If you do not want to create init or config files: do something similar to this

**`import psycopg2
conn = psycopg2.connect("dbname=test user=postgres") # Connect to an existing database
cur = conn.cursor() #Open a cursor to perform database operations`**

In [2]:
# Establish a connection to the database by creating a cursor object

# Get the config params
params_ = config()

# Connect to the Postgres_DB:
conn = psycopg2.connect(**params_)

# Create new_cursor allowing us to write Python to execute PSQL:
cur = conn.cursor()

conn.autocommit = True  # read documentation understanding when to Use & NOT use (TRUE)

# `Misc.

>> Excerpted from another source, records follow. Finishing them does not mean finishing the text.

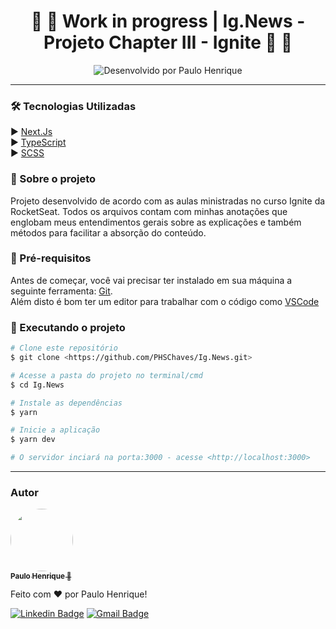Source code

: <h1 align="center">
🚧 🚀 Work in progress | Ig.News - Projeto Chapter III - Ignite 🚀 🚧
</h1>

<p align="center">
  <img alt="Desenvolvido por Paulo Henrique" src="https://img.shields.io/badge/Desenvolvido%20por-Paulo Henrique-%237519C1?style=for-the-badge">
</p>

<hr>

### 🛠 Tecnologias Utilizadas

:arrow_forward: [Next.Js](https://nextjs.org/) <br>
:arrow_forward: [TypeScript](https://www.typescriptlang.org/) <br>
:arrow_forward: [SCSS](https://sass-lang.com/)<br>


### :rotating_light: Sobre o projeto

<p> Projeto desenvolvido de acordo com as aulas ministradas no curso Ignite da RocketSeat. Todos os arquivos contam com minhas anotações que englobam meus entendimentos gerais sobre as explicações e também métodos para facilitar a absorção do conteúdo. <p/>

### :checkered_flag: Pré-requisitos

Antes de começar, você vai precisar ter instalado em sua máquina a seguinte ferramenta:
[Git](https://git-scm.com).<br>
Além disto é bom ter um editor para trabalhar com o código como [VSCode](https://code.visualstudio.com/)

### 🎲 Executando o projeto

```bash
# Clone este repositório
$ git clone <https://github.com/PHSChaves/Ig.News.git>

# Acesse a pasta do projeto no terminal/cmd
$ cd Ig.News

# Instale as dependências
$ yarn

# Inicie a aplicação
$ yarn dev

# O servidor inciará na porta:3000 - acesse <http://localhost:3000>
```
<hr>

### Autor

<a href="https://github.com/PHSChaves">
 <img style="border-radius: 100%;" src="https://scontent.fgru6-1.fna.fbcdn.net/v/t1.6435-9/157599609_451316492729739_6991107159592866136_n.jpg?_nc_cat=107&ccb=1-3&_nc_sid=09cbfe&_nc_ohc=cqVfmICWNhsAX96ASMP&_nc_ht=scontent.fgru6-1.fna&oh=01f7d479cb4704cfcc7c21b874568e6b&oe=60E9C332" width="100px;" alt=""/>
 <br />
 <sub><b>Paulo Henrique 🚀</b></sub></a>


Feito com ❤️ por Paulo Henrique!

[![Linkedin Badge](https://img.shields.io/badge/-Paulo&nbsp;Henrique-blue?style=flat-square&logo=Linkedin&logoColor=white&link=https://www.linkedin.com/in/paulohschaves/)](https://www.linkedin.com/in/paulohschaves/) 
[![Gmail Badge](https://img.shields.io/badge/-PHSennesC@gmail.com-c14438?style=flat-square&logo=Gmail&logoColor=white&link=mailto:PHSennesC@gmail.com)](mailto:PHSennesC@gmail.com)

Goodies for Psycopg2` 🤠


**`-----------------------------------------`**

# `psycopg2.extras.DictCursor:`

+ retreive attributes in the a fashion similar to Python dictionaries



In [3]:
# usually I don't have anything inside this!
dict_cur = conn.cursor(cursor_factory=psycopg2.extras.DictCursor)

dict_cur.execute("SELECT * FROM car_dealer_02;")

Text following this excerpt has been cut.